Demikian disampaikan Sri Mulyani Indrawati, Menteri Keuangan RI kepada wartawan saat ditanya terkait pencapaian penerimaan pendapatan negara sepanjang 2017.

Sri Mulyani menjelaskan, penerimaan atau pendapatan negara dari bea dan cukai sepanjang 2017 lebih dari Rp2 triliun, melebihi target yang dibebankan dalam APBN 2017.

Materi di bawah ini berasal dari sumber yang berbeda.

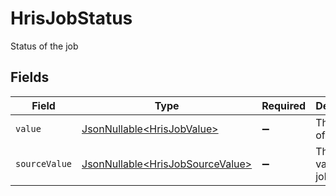 # HrisJobStatus

Status of the job


## Fields

| Field                                                                              | Type                                                                               | Required                                                                           | Description                                                                        | Example                                                                            |
| ---------------------------------------------------------------------------------- | ---------------------------------------------------------------------------------- | ---------------------------------------------------------------------------------- | ---------------------------------------------------------------------------------- | ---------------------------------------------------------------------------------- |
| `value`                                                                            | [JsonNullable\<HrisJobValue>](../../models/components/HrisJobValue.md)             | :heavy_minus_sign:                                                                 | The status of the job.                                                             | open                                                                               |
| `sourceValue`                                                                      | [JsonNullable\<HrisJobSourceValue>](../../models/components/HrisJobSourceValue.md) | :heavy_minus_sign:                                                                 | The source value of the job status.                                                |                                                                                    |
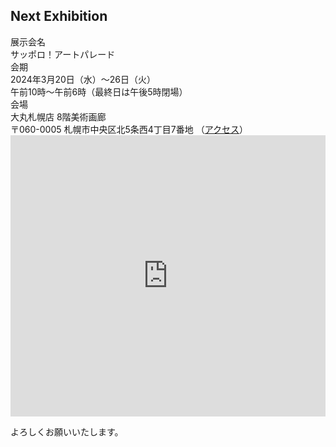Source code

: ## Next Exhibition

<div class="container mb-5">
  <div class="row border-bottom">
    <div class="col-md-2 col-sm-3 posteventheader">
      展示会名
    </div>
    <div class="col posteventdetail">
      サッポロ！アートパレード
    </div>
  </div>

  <div class="row border-bottom">
    <div class="col-md-2 col-sm-3 posteventheader">
      会期
    </div>
    <div class="col posteventdetail">
      2024年3月20日（水）～26日（火）<br>
      午前10時～午前6時（最終日は午後5時閉場）
    </div>
  </div>

  <div class="row border-bottom">
    <div class="col-md-2 col-sm-3 posteventheader">
      会場
    </div>
    <div class="col posteventdetail">
      大丸札幌店 8階美術画廊<br>
      〒060-0005 札幌市中央区北5条西4丁目7番地
      （<a href="https://www.daimaru.co.jp/sapporo/access.html" target="_blank">アクセス</a>）
    </div>
  </div>
</div>

<iframe src="https://www.google.com/maps/embed?pb=!1m14!1m8!1m3!1d1981.453433251607!2d141.34781507359108!3d43.0675123071794!3m2!1i1024!2i768!4f13.1!3m3!1m2!1s0x5f0b2953dff59731%3A0x6bf74cb37f50c042!2sDaimaru%20Sapporo!5e0!3m2!1sen!2sjp!4v1709520860963!5m2!1sen!2sjp" width="100%" height="450" style="border:0;" allowfullscreen="" loading="lazy" referrerpolicy="no-referrer-when-downgrade"></iframe>

よろしくお願いいたします。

Sri Mulyani juga mengapresiasi kinerja Direktorat Jenderal (Ditjen) Bea dan Cukai Kementerian Keuangan (Kemenkeu) yang telah berhasil merealisasikan target penerimaan negara yang telah ditetapkan Pemerintah. Ini menunjukkan, kinerja Ditjen Bea dan Cukai dari tahun ke tahun terus mengalami pembenahan dan perbaikan di berbagai sektor, salah satunya berusaha mengoptimalkan sektor pendapatan dari pajak keluar masuk atau ekspor impor.

“Mudah-mudahan, di sisa waktu yang hanya tinggal beberapa hari ini atau di penghujung 2017 dapat kita optimalkan dengan baik”, jelasnya.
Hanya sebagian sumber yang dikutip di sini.